Galleria Rossonera
Oltre cento anni di ritratti e personaggi
Venturelli: "Non rifarei mai più quel gesto dopo la finale dei play-off con la Triestina. E' il rimorso più grande della mia carriera"
26/12/2008 18:20
Emanuele Venturelli (nella foto) è un saggio, uno
che, prima di tutto, ha un pregio: è consapevole dei suoi limiti, ma
non per questo rinuncia al tentativo di attenuare i suoi difetti.
Nativo di Barga, ma da sempre abitante a Coreglia, è uno di quei
giocatori che, magari, non arriveranno mai ad eccellere, ma sicuramente
sfrutteranno fino in fondo le loro possibilità e la propria carriera.
Ora, alla Sporting Lucchese, è il pilastro della difesa, chioccia, con
Alessandro Galli e Riccardo Belluomini, di quella covata di pulcini che
sta riportando i colori rossoneri nel calcio che conta. Venturelli,
oltre ad essere saggio, è anche simpatico, cosa che non guasta.
Un calciatore ha una carriera breve. Che cosa può fare per sfruttarla al massimo?

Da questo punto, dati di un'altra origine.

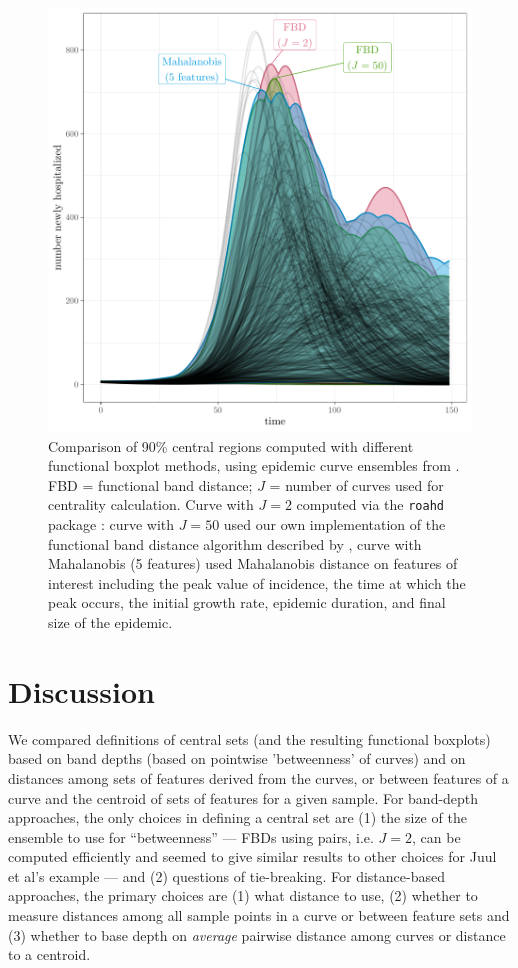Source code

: \documentclass[fleqn,10pt,lineno]{wlpeerj}
\begin{document}
\begin{figure}[ht]\centering
  \includegraphics[width=\linewidth]{scripts/cent_plot.pdf}
  \caption{Comparison of 90\% central regions computed with
    different functional boxplot methods, using epidemic curve ensembles from \juul. FBD = functional band distance; $J$ = number of curves used for centrality calculation. Curve with $J=2$ computed via the \texttt{roahd} package \citep{roahd}: curve with $J=50$ used our own implementation of the functional band distance algorithm described by \juul, curve with Mahalanobis (5 features) used Mahalanobis distance on features of interest including the peak value of incidence, the time at which the peak occurs, the initial growth rate, epidemic duration, and final size of the epidemic.
  }
  \label{p.a}
\end{figure}
 
\section*{Discussion}

We compared definitions of central sets (and the resulting functional boxplots) based on band depths (based on pointwise 'betweenness' of curves) and on distances among sets of features derived from the curves, or between features of a curve and the centroid of sets of features for a given sample. For band-depth approaches, the only choices in defining a central set are (1) the size of the ensemble to use for ``betweenness'' --- FBDs using pairs, i.e. $J=2$, can be computed efficiently and seemed to give similar results to other choices for Juul et al's example --- and (2) questions of tie-breaking. For distance-based approaches, the primary choices are (1) what distance to use, (2) whether to measure distances among all sample points in a curve or between feature sets and (3) whether to base depth on \emph{average} pairwise distance among curves or distance to a centroid.
\end{document}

"Posso parlare per me. Io sono stato sempre consapevole dei miei
limiti. Ad esempio, sin da piccolo, non sono mai stato velocissimo. Del
resto la velocità è una dote naturale: c'è o non c'è e io non l'avevo
né l'ho mai avuta. Ragione per cui ho dovuto dedicarmi ad affilare ed
affinare quelle che sono le mie caratteristiche. Sbaglierei, quindi, a
cercare di fregare l'avversario nello scatto, mi brucerebbe quasi
sempre. Invece devo cercare di anticiparlo pensando prima a quello che
potrebbe fare. Così finisco per trovarmi in vantaggio senza dover
rincorrere. Non sempre riesce, ma la maggior parte delle volte sì. E'
anche questione di esperienza. Tutto questo per dire che chi, come me,
non ha le doti tecniche per emergere, ha bisogno della testa e della
volontà, della disciplina e del sacrificio. Deve, magari, arrivare al
campo mezz'ora prima degli altri e andarsene mezz'ora dopo".
Sei stato compagno di squadra di Giovanni Cipolla, un fantasista straordinario.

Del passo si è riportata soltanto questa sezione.